◆ **SUPPLIED INFORMATION**:

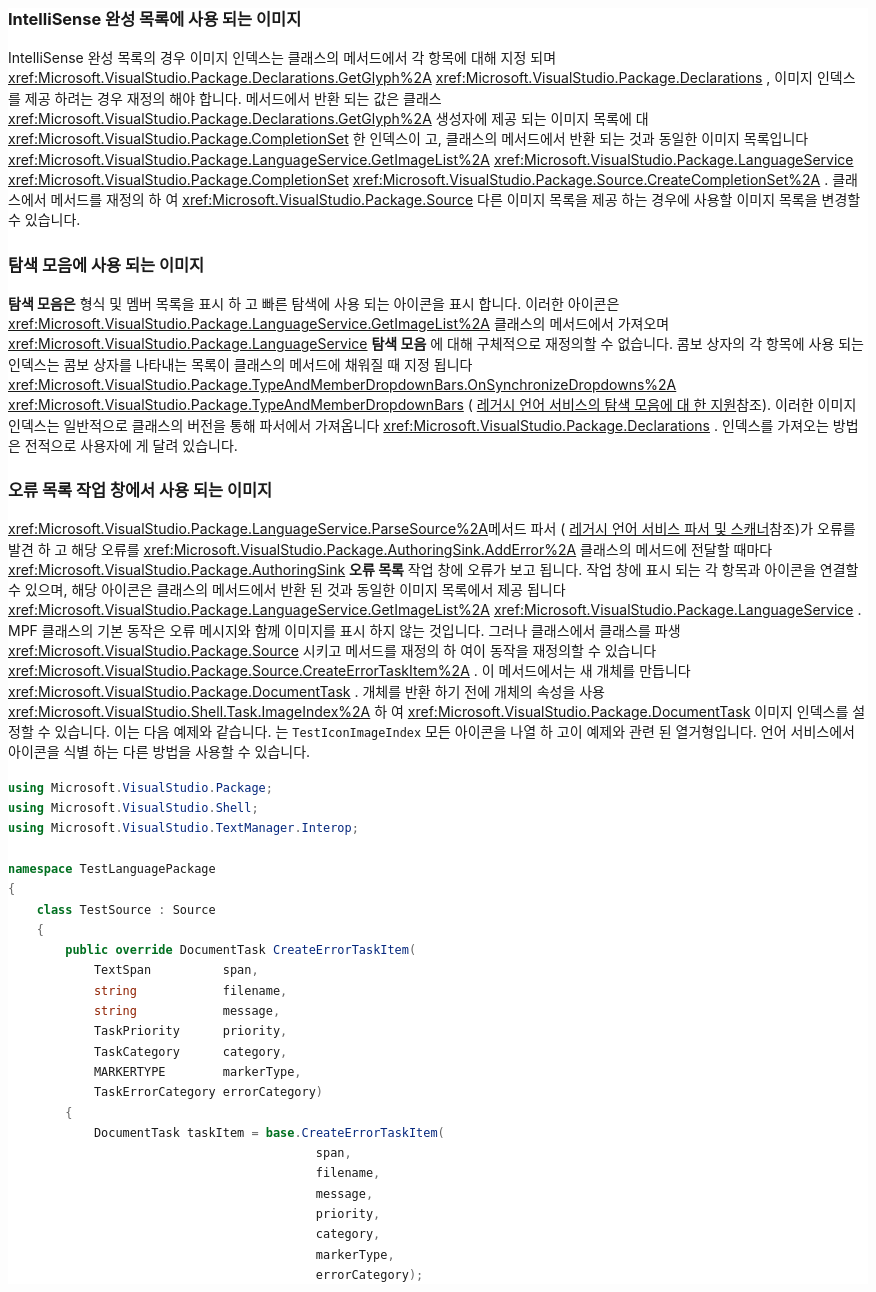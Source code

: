 ### <a name="images-used-in-intellisense-completion-lists"></a>IntelliSense 완성 목록에 사용 되는 이미지
 IntelliSense 완성 목록의 경우 이미지 인덱스는 클래스의 메서드에서 각 항목에 대해 지정 되며 <xref:Microsoft.VisualStudio.Package.Declarations.GetGlyph%2A> <xref:Microsoft.VisualStudio.Package.Declarations> , 이미지 인덱스를 제공 하려는 경우 재정의 해야 합니다. 메서드에서 반환 되는 값은 클래스 <xref:Microsoft.VisualStudio.Package.Declarations.GetGlyph%2A> 생성자에 제공 되는 이미지 목록에 대 <xref:Microsoft.VisualStudio.Package.CompletionSet> 한 인덱스이 고, 클래스의 메서드에서 반환 되는 것과 동일한 이미지 목록입니다 <xref:Microsoft.VisualStudio.Package.LanguageService.GetImageList%2A> <xref:Microsoft.VisualStudio.Package.LanguageService> <xref:Microsoft.VisualStudio.Package.CompletionSet> <xref:Microsoft.VisualStudio.Package.Source.CreateCompletionSet%2A> . 클래스에서 메서드를 재정의 하 여 <xref:Microsoft.VisualStudio.Package.Source> 다른 이미지 목록을 제공 하는 경우에 사용할 이미지 목록을 변경할 수 있습니다.

### <a name="images-used-in-the-navigation-bar"></a>탐색 모음에 사용 되는 이미지
 **탐색 모음은** 형식 및 멤버 목록을 표시 하 고 빠른 탐색에 사용 되는 아이콘을 표시 합니다. 이러한 아이콘은 <xref:Microsoft.VisualStudio.Package.LanguageService.GetImageList%2A> 클래스의 메서드에서 가져오며 <xref:Microsoft.VisualStudio.Package.LanguageService> **탐색 모음** 에 대해 구체적으로 재정의할 수 없습니다. 콤보 상자의 각 항목에 사용 되는 인덱스는 콤보 상자를 나타내는 목록이 클래스의 메서드에 채워질 때 지정 됩니다 <xref:Microsoft.VisualStudio.Package.TypeAndMemberDropdownBars.OnSynchronizeDropdowns%2A> <xref:Microsoft.VisualStudio.Package.TypeAndMemberDropdownBars> ( [레거시 언어 서비스의 탐색 모음에 대 한 지원](../../extensibility/internals/support-for-the-navigation-bar-in-a-legacy-language-service.md)참조). 이러한 이미지 인덱스는 일반적으로 클래스의 버전을 통해 파서에서 가져옵니다 <xref:Microsoft.VisualStudio.Package.Declarations> . 인덱스를 가져오는 방법은 전적으로 사용자에 게 달려 있습니다.

### <a name="images-used-in-the-error-list-task-window"></a>오류 목록 작업 창에서 사용 되는 이미지
 <xref:Microsoft.VisualStudio.Package.LanguageService.ParseSource%2A>메서드 파서 ( [레거시 언어 서비스 파서 및 스캐너](../../extensibility/internals/legacy-language-service-parser-and-scanner.md)참조)가 오류를 발견 하 고 해당 오류를 <xref:Microsoft.VisualStudio.Package.AuthoringSink.AddError%2A> 클래스의 메서드에 전달할 때마다 <xref:Microsoft.VisualStudio.Package.AuthoringSink> **오류 목록** 작업 창에 오류가 보고 됩니다. 작업 창에 표시 되는 각 항목과 아이콘을 연결할 수 있으며, 해당 아이콘은 클래스의 메서드에서 반환 된 것과 동일한 이미지 목록에서 제공 됩니다 <xref:Microsoft.VisualStudio.Package.LanguageService.GetImageList%2A> <xref:Microsoft.VisualStudio.Package.LanguageService> . MPF 클래스의 기본 동작은 오류 메시지와 함께 이미지를 표시 하지 않는 것입니다. 그러나 클래스에서 클래스를 파생 <xref:Microsoft.VisualStudio.Package.Source> 시키고 메서드를 재정의 하 여이 동작을 재정의할 수 있습니다 <xref:Microsoft.VisualStudio.Package.Source.CreateErrorTaskItem%2A> . 이 메서드에서는 새 개체를 만듭니다 <xref:Microsoft.VisualStudio.Package.DocumentTask> . 개체를 반환 하기 전에 개체의 속성을 사용 <xref:Microsoft.VisualStudio.Shell.Task.ImageIndex%2A> 하 여 <xref:Microsoft.VisualStudio.Package.DocumentTask> 이미지 인덱스를 설정할 수 있습니다. 이는 다음 예제와 같습니다. 는 `TestIconImageIndex` 모든 아이콘을 나열 하 고이 예제와 관련 된 열거형입니다. 언어 서비스에서 아이콘을 식별 하는 다른 방법을 사용할 수 있습니다.

```csharp
using Microsoft.VisualStudio.Package;
using Microsoft.VisualStudio.Shell;
using Microsoft.VisualStudio.TextManager.Interop;

namespace TestLanguagePackage
{
    class TestSource : Source
    {
        public override DocumentTask CreateErrorTaskItem(
            TextSpan          span,
            string            filename,
            string            message,
            TaskPriority      priority,
            TaskCategory      category,
            MARKERTYPE        markerType,
            TaskErrorCategory errorCategory)
        {
            DocumentTask taskItem = base.CreateErrorTaskItem(
                                           span,
                                           filename,
                                           message,
                                           priority,
                                           category,
                                           markerType,
                                           errorCategory);
```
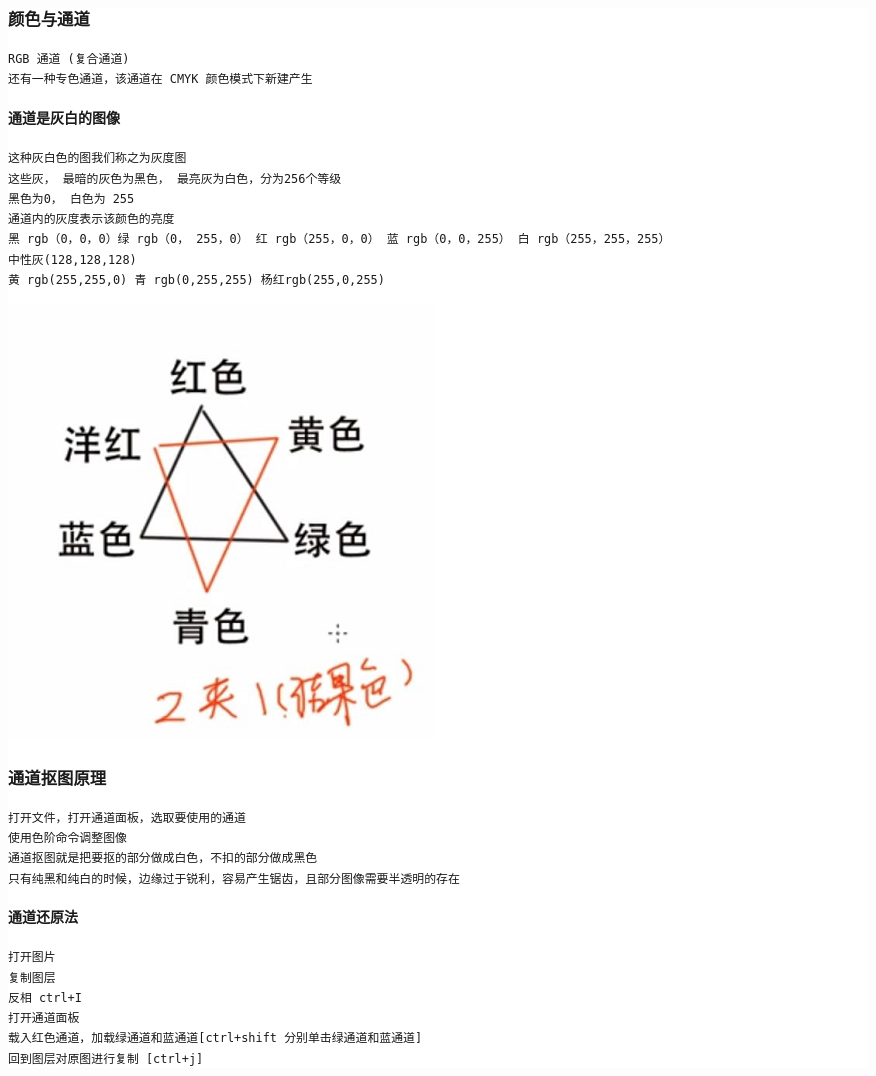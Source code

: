 ### 颜色与通道

	RGB 通道 (复合通道)
	还有一种专色通道，该通道在 CMYK 颜色模式下新建产生
	
#### 通道是灰白的图像

	这种灰白色的图我们称之为灰度图
	这些灰， 最暗的灰色为黑色， 最亮灰为白色，分为256个等级
	黑色为0， 白色为 255
	通道内的灰度表示该颜色的亮度
	黑 rgb（0，0，0）绿 rgb（0， 255，0） 红 rgb（255，0，0） 蓝 rgb（0，0，255） 白 rgb（255，255，255） 
	中性灰(128,128,128)
	黄 rgb(255,255,0) 青 rgb(0,255,255) 杨红rgb(255,0,255)
	
![image.png](/images/daa089a9cf1379eb038b94a83aa592a8.png)


### 通道抠图原理

    打开文件，打开通道面板，选取要使用的通道
    使用色阶命令调整图像
    通道抠图就是把要抠的部分做成白色，不扣的部分做成黑色
    只有纯黑和纯白的时候，边缘过于锐利，容易产生锯齿，且部分图像需要半透明的存在
	
#### 通道还原法

	打开图片
	复制图层
	反相 ctrl+I
	打开通道面板
	载入红色通道，加载绿通道和蓝通道[ctrl+shift 分别单击绿通道和蓝通道]
	回到图层对原图进行复制 [ctrl+j]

◆ **ABOUT THIS EXERCISE**: Each entry above has to be set down again verbatim, except for its pictures.

◆ **ANSWER TO THIS EXERCISE**:
Source code

: ### <a name="images-used-in-intellisense-completion-lists"></a>IntelliSense 완성 목록에 사용 되는 이미지
 IntelliSense 완성 목록의 경우 이미지 인덱스는 클래스의 메서드에서 각 항목에 대해 지정 되며 <xref:Microsoft.VisualStudio.Package.Declarations.GetGlyph%2A> <xref:Microsoft.VisualStudio.Package.Declarations> , 이미지 인덱스를 제공 하려는 경우 재정의 해야 합니다. 메서드에서 반환 되는 값은 클래스 <xref:Microsoft.VisualStudio.Package.Declarations.GetGlyph%2A> 생성자에 제공 되는 이미지 목록에 대 <xref:Microsoft.VisualStudio.Package.CompletionSet> 한 인덱스이 고, 클래스의 메서드에서 반환 되는 것과 동일한 이미지 목록입니다 <xref:Microsoft.VisualStudio.Package.LanguageService.GetImageList%2A> <xref:Microsoft.VisualStudio.Package.LanguageService> <xref:Microsoft.VisualStudio.Package.CompletionSet> <xref:Microsoft.VisualStudio.Package.Source.CreateCompletionSet%2A> . 클래스에서 메서드를 재정의 하 여 <xref:Microsoft.VisualStudio.Package.Source> 다른 이미지 목록을 제공 하는 경우에 사용할 이미지 목록을 변경할 수 있습니다.

### <a name="images-used-in-the-navigation-bar"></a>탐색 모음에 사용 되는 이미지
 **탐색 모음은** 형식 및 멤버 목록을 표시 하 고 빠른 탐색에 사용 되는 아이콘을 표시 합니다. 이러한 아이콘은 <xref:Microsoft.VisualStudio.Package.LanguageService.GetImageList%2A> 클래스의 메서드에서 가져오며 <xref:Microsoft.VisualStudio.Package.LanguageService> **탐색 모음** 에 대해 구체적으로 재정의할 수 없습니다. 콤보 상자의 각 항목에 사용 되는 인덱스는 콤보 상자를 나타내는 목록이 클래스의 메서드에 채워질 때 지정 됩니다 <xref:Microsoft.VisualStudio.Package.TypeAndMemberDropdownBars.OnSynchronizeDropdowns%2A> <xref:Microsoft.VisualStudio.Package.TypeAndMemberDropdownBars> ( [레거시 언어 서비스의 탐색 모음에 대 한 지원](../../extensibility/internals/support-for-the-navigation-bar-in-a-legacy-language-service.md)참조). 이러한 이미지 인덱스는 일반적으로 클래스의 버전을 통해 파서에서 가져옵니다 <xref:Microsoft.VisualStudio.Package.Declarations> . 인덱스를 가져오는 방법은 전적으로 사용자에 게 달려 있습니다.

### <a name="images-used-in-the-error-list-task-window"></a>오류 목록 작업 창에서 사용 되는 이미지
 <xref:Microsoft.VisualStudio.Package.LanguageService.ParseSource%2A>메서드 파서 ( [레거시 언어 서비스 파서 및 스캐너](../../extensibility/internals/legacy-language-service-parser-and-scanner.md)참조)가 오류를 발견 하 고 해당 오류를 <xref:Microsoft.VisualStudio.Package.AuthoringSink.AddError%2A> 클래스의 메서드에 전달할 때마다 <xref:Microsoft.VisualStudio.Package.AuthoringSink> **오류 목록** 작업 창에 오류가 보고 됩니다. 작업 창에 표시 되는 각 항목과 아이콘을 연결할 수 있으며, 해당 아이콘은 클래스의 메서드에서 반환 된 것과 동일한 이미지 목록에서 제공 됩니다 <xref:Microsoft.VisualStudio.Package.LanguageService.GetImageList%2A> <xref:Microsoft.VisualStudio.Package.LanguageService> . MPF 클래스의 기본 동작은 오류 메시지와 함께 이미지를 표시 하지 않는 것입니다. 그러나 클래스에서 클래스를 파생 <xref:Microsoft.VisualStudio.Package.Source> 시키고 메서드를 재정의 하 여이 동작을 재정의할 수 있습니다 <xref:Microsoft.VisualStudio.Package.Source.CreateErrorTaskItem%2A> . 이 메서드에서는 새 개체를 만듭니다 <xref:Microsoft.VisualStudio.Package.DocumentTask> . 개체를 반환 하기 전에 개체의 속성을 사용 <xref:Microsoft.VisualStudio.Shell.Task.ImageIndex%2A> 하 여 <xref:Microsoft.VisualStudio.Package.DocumentTask> 이미지 인덱스를 설정할 수 있습니다. 이는 다음 예제와 같습니다. 는 `TestIconImageIndex` 모든 아이콘을 나열 하 고이 예제와 관련 된 열거형입니다. 언어 서비스에서 아이콘을 식별 하는 다른 방법을 사용할 수 있습니다.

```csharp
using Microsoft.VisualStudio.Package;
using Microsoft.VisualStudio.Shell;
using Microsoft.VisualStudio.TextManager.Interop;

namespace TestLanguagePackage
{
    class TestSource : Source
    {
        public override DocumentTask CreateErrorTaskItem(
            TextSpan          span,
            string            filename,
            string            message,
            TaskPriority      priority,
            TaskCategory      category,
            MARKERTYPE        markerType,
            TaskErrorCategory errorCategory)
        {
            DocumentTask taskItem = base.CreateErrorTaskItem(
                                           span,
                                           filename,
                                           message,
                                           priority,
                                           category,
                                           markerType,
                                           errorCategory);
```
Source code

: ### 颜色与通道

	RGB 通道 (复合通道)
	还有一种专色通道，该通道在 CMYK 颜色模式下新建产生
	
#### 通道是灰白的图像

	这种灰白色的图我们称之为灰度图
	这些灰， 最暗的灰色为黑色， 最亮灰为白色，分为256个等级
	黑色为0， 白色为 255
	通道内的灰度表示该颜色的亮度
	黑 rgb（0，0，0）绿 rgb（0， 255，0） 红 rgb（255，0，0） 蓝 rgb（0，0，255） 白 rgb（255，255，255） 
	中性灰(128,128,128)
	黄 rgb(255,255,0) 青 rgb(0,255,255) 杨红rgb(255,0,255)
	
![image.png](/images/daa089a9cf1379eb038b94a83aa592a8.png)


### 通道抠图原理

    打开文件，打开通道面板，选取要使用的通道
    使用色阶命令调整图像
    通道抠图就是把要抠的部分做成白色，不扣的部分做成黑色
    只有纯黑和纯白的时候，边缘过于锐利，容易产生锯齿，且部分图像需要半透明的存在
	
#### 通道还原法

	打开图片
	复制图层
	反相 ctrl+I
	打开通道面板
	载入红色通道，加载绿通道和蓝通道[ctrl+shift 分别单击绿通道和蓝通道]
	回到图层对原图进行复制 [ctrl+j]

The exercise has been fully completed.